------ TASK MATERIAL ------
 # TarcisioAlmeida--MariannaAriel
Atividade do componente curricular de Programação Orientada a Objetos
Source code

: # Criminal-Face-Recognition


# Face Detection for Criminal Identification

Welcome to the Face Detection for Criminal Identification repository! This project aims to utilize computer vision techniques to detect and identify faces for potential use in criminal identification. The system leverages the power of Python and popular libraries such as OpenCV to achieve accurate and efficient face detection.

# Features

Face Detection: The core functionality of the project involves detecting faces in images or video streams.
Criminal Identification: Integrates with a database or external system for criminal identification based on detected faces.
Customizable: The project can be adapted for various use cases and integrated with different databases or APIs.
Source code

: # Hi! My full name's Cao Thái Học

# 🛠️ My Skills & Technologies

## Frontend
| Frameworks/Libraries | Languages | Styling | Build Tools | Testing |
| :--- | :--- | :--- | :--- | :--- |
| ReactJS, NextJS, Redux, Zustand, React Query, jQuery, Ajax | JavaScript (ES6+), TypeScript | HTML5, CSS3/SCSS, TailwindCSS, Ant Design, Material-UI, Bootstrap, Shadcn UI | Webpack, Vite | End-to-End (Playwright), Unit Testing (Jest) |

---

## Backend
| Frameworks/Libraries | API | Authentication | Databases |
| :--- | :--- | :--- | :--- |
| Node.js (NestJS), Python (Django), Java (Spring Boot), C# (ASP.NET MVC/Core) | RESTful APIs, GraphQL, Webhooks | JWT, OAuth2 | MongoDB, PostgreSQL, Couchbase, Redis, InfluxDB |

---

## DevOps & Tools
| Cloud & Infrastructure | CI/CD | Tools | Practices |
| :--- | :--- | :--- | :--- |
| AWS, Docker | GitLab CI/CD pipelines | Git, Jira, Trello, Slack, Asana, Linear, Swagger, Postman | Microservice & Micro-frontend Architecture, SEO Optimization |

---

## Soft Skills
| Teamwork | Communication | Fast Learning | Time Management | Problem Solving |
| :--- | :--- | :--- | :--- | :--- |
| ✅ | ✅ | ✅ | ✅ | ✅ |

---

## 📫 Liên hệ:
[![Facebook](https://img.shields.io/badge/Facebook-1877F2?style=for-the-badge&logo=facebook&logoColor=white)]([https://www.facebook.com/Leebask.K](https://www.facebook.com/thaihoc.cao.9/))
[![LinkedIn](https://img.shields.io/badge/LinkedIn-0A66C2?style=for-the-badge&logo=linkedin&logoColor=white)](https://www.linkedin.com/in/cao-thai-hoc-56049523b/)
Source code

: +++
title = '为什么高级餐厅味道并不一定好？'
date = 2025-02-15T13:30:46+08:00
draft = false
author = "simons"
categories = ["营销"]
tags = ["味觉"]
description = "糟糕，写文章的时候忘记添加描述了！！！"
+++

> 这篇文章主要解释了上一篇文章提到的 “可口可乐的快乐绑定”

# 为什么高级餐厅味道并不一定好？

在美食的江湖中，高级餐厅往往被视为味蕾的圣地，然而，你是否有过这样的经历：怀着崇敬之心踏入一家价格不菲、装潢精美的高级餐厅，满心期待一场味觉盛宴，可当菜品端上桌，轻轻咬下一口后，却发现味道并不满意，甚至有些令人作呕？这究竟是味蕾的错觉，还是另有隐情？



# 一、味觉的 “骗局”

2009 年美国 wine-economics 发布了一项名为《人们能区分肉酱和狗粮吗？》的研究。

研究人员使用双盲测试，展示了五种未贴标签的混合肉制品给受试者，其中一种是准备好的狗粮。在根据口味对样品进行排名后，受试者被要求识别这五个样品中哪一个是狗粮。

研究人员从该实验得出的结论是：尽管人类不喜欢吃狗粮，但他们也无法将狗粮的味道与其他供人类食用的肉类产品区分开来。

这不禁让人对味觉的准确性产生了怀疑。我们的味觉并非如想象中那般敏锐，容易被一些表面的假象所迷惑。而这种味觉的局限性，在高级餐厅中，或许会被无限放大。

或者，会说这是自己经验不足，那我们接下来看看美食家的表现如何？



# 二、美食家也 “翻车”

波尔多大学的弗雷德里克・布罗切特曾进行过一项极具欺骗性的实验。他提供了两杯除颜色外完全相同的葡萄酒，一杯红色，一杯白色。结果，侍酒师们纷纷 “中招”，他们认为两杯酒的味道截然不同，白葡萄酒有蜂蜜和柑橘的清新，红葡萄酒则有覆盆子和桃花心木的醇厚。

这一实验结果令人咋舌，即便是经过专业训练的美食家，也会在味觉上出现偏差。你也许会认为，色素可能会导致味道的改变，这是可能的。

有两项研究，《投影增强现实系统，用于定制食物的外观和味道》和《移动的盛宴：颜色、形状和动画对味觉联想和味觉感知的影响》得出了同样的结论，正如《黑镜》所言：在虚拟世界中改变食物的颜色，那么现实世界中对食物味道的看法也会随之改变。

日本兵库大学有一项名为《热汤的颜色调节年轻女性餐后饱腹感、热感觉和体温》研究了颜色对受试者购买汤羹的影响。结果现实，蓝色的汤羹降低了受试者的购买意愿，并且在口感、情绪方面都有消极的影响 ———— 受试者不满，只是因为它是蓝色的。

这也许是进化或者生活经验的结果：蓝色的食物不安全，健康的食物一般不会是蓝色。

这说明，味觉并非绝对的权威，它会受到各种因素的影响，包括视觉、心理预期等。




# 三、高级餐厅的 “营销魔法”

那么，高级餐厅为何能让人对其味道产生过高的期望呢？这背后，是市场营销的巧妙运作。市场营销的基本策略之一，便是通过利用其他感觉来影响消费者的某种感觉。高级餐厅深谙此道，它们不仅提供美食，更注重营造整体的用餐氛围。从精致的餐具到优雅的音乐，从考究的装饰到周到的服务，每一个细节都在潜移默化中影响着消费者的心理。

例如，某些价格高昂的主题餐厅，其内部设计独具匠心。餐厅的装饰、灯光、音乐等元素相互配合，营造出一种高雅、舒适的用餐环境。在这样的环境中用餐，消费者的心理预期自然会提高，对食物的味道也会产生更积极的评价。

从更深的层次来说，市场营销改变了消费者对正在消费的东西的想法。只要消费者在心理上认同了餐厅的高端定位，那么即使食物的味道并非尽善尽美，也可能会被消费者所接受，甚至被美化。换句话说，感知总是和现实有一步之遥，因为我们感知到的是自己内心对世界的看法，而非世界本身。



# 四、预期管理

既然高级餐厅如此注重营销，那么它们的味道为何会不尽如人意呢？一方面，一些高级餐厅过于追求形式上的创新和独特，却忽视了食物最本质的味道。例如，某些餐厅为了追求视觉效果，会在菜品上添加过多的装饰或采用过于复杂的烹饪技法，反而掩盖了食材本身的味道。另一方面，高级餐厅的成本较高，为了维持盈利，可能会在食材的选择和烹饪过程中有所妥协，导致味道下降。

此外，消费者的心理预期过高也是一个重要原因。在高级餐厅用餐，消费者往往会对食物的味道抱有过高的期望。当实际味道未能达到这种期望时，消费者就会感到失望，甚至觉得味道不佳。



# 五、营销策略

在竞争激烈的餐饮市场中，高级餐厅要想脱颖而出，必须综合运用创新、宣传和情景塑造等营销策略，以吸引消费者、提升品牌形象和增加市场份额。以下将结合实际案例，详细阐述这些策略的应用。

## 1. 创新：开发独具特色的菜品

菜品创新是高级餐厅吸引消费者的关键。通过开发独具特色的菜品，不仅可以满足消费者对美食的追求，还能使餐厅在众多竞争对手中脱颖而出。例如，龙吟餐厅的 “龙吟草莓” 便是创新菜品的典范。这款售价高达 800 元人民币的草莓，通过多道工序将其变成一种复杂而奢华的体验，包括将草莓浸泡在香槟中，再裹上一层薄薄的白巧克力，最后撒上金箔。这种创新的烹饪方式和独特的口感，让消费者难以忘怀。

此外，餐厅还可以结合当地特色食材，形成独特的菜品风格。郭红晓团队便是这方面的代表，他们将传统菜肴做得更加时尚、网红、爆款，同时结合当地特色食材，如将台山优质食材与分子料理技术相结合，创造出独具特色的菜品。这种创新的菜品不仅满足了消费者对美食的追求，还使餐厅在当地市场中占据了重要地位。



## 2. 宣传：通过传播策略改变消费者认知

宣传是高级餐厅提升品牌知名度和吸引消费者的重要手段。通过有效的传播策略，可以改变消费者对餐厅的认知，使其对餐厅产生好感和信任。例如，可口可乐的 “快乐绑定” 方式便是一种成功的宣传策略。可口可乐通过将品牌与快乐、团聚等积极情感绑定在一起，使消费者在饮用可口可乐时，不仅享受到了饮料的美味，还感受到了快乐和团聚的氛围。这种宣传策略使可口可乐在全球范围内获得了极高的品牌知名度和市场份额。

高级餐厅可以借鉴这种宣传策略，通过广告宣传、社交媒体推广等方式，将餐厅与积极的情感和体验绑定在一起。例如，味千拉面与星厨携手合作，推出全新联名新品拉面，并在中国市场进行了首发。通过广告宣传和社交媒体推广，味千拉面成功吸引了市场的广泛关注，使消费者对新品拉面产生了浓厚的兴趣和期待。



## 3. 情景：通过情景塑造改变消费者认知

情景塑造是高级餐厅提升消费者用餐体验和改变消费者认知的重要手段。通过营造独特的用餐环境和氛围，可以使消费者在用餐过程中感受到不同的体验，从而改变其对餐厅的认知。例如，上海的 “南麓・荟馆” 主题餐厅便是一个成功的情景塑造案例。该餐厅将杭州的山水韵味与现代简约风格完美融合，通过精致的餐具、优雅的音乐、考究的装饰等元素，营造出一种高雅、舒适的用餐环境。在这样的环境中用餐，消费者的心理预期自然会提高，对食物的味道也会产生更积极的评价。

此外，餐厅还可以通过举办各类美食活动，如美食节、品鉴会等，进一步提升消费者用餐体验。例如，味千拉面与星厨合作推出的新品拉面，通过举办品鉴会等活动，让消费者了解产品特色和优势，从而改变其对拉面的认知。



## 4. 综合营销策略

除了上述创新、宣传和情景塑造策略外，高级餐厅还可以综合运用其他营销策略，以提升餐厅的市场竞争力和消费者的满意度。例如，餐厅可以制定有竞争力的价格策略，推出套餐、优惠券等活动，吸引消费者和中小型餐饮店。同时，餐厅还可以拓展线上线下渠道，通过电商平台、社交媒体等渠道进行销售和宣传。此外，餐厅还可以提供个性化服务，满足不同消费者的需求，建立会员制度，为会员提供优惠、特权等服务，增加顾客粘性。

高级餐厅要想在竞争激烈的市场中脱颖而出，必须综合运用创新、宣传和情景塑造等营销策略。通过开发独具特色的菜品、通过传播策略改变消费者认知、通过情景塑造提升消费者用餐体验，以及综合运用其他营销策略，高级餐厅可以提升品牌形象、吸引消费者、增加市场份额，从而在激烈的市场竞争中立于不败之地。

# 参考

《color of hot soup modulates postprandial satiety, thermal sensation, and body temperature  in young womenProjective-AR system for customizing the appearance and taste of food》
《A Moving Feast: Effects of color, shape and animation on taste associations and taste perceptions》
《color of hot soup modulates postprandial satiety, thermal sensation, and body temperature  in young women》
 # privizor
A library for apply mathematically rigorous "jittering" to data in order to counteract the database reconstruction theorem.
------
Go through the material above and return each line that holds the word "young".

《color of hot soup modulates postprandial satiety, thermal sensation, and body temperature  in young womenProjective-AR system for customizing the appearance and taste of food》
《color of hot soup modulates postprandial satiety, thermal sensation, and body temperature  in young women》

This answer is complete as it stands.